「みゅ!」

 ミュウは俺の言葉を、素直に喜んでくれた。

 リュカも、目を細めて楽しげに言った。

「ソラがいれば、どんな場所でも楽しいと思うわ!」

「それは……なんというか……」

 嬉しいんだけれど、さすがに照れくさい。

「でも、水には不自由してるみたいね。悪魔の森だと、困ることはなかったのに」

「そうだな。村に沿った川は涸れてるし、新しい水源を見つけないといけない」

 そうして、しばらく近くを散策した。草原が広がる丘の上で寝転がったりして、俺たちは広い世界を楽しんだ。そんなことをしつつ山に近づいてみると。

「あ!」

 リュカが声を上げた。

「川が流れてる!」

 幅が大きく、水量も多い。これなら村に引くことができるかもしれない。

 念のため《鑑定》を使う。

 水質は良好、農業にも、飲み水にも使えそうだ。

「リュカ、ちょっと上空から高低差がどうなってるか確認してもらえるか?」

「ええ、わかったわ!」

 そう言ってリュカは、人間態を保ったまま、背中から翼を広げた。

 こういうときのために、リュカの服には背中にスリットを作ってある。

 リュカは大きく羽ばたいて、上空へと昇った。

 しばらく村の方向を眺めてから、リュカは再び地面に降り立ち、翼を収納した。

「川の方が上にあるわ。でも丘と丘の間が谷になってる」

「なるほど……となると水道橋が必要だな」

 俺たちは山に入ることにした。石が露出しているところがあれば、錬金術で加工して石材として使える。

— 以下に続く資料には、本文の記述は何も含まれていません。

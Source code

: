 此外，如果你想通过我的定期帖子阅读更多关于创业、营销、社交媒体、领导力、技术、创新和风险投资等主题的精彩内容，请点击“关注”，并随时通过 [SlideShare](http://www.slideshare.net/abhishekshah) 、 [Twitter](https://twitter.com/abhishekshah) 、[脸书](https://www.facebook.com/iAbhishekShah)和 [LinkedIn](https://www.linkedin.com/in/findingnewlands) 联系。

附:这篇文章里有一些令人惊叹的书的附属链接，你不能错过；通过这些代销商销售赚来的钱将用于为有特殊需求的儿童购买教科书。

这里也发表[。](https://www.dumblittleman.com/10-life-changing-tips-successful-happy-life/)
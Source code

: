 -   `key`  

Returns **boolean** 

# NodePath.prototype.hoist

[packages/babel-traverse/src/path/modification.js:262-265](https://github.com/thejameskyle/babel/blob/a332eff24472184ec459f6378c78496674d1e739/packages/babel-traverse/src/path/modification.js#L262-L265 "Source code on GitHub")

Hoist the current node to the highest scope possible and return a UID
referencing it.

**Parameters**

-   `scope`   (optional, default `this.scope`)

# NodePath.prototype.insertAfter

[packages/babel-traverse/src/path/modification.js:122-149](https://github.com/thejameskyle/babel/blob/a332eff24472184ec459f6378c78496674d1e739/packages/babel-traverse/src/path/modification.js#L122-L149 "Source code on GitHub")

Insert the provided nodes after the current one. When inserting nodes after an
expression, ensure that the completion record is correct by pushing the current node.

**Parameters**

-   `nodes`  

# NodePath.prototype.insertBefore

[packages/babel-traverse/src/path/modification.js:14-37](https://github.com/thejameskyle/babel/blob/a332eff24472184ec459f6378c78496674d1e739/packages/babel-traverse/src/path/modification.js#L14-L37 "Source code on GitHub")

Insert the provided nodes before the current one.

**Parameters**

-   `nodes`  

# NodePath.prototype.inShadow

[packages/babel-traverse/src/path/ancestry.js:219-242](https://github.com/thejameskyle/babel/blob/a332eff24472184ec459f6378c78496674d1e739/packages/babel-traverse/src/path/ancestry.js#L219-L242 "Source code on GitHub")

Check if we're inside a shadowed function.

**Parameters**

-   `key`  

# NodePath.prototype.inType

「エルダーリッチが言ってたわ、こういうのデートって言うんだって」

 山を登りながら、リュカが言った。

「デートって、楽しいわね!」

「みゅ! デート!」

 向こうの世界にいた頃、登山デートなるものがあることは、噂には聞いていた。当時はあり得ないと思ったものだ。下山する頃にはクタクタになるんじゃないか、などと考えていた。まあ、体力が保てるハイキングのコツみたいなものはあるんだろうけれど。

 それはともかく、ステータスの大幅な上昇で、もはやほとんど疲労を感じなくなった俺と、もとより体力に満ち溢れているリュカとのふたりなら、デートは苦もなく成立する。

 意識すると、ちょっと照れてはくるんだけど。

「君が楽しんでくれてるなら、嬉しいよ」

 俺がそう言うと、リュカは満面の笑みで答えてくれた。

 そもそもミュウが一緒にいる時点で、デートが成立しているのか疑問ではある。

 またしばらく山を登ると、とうとう露出した岩肌を見つけた。

「これは良さそうだ」

 《鑑定》を使ってみると、水道橋を造るのに十分な硬度があることがわかった。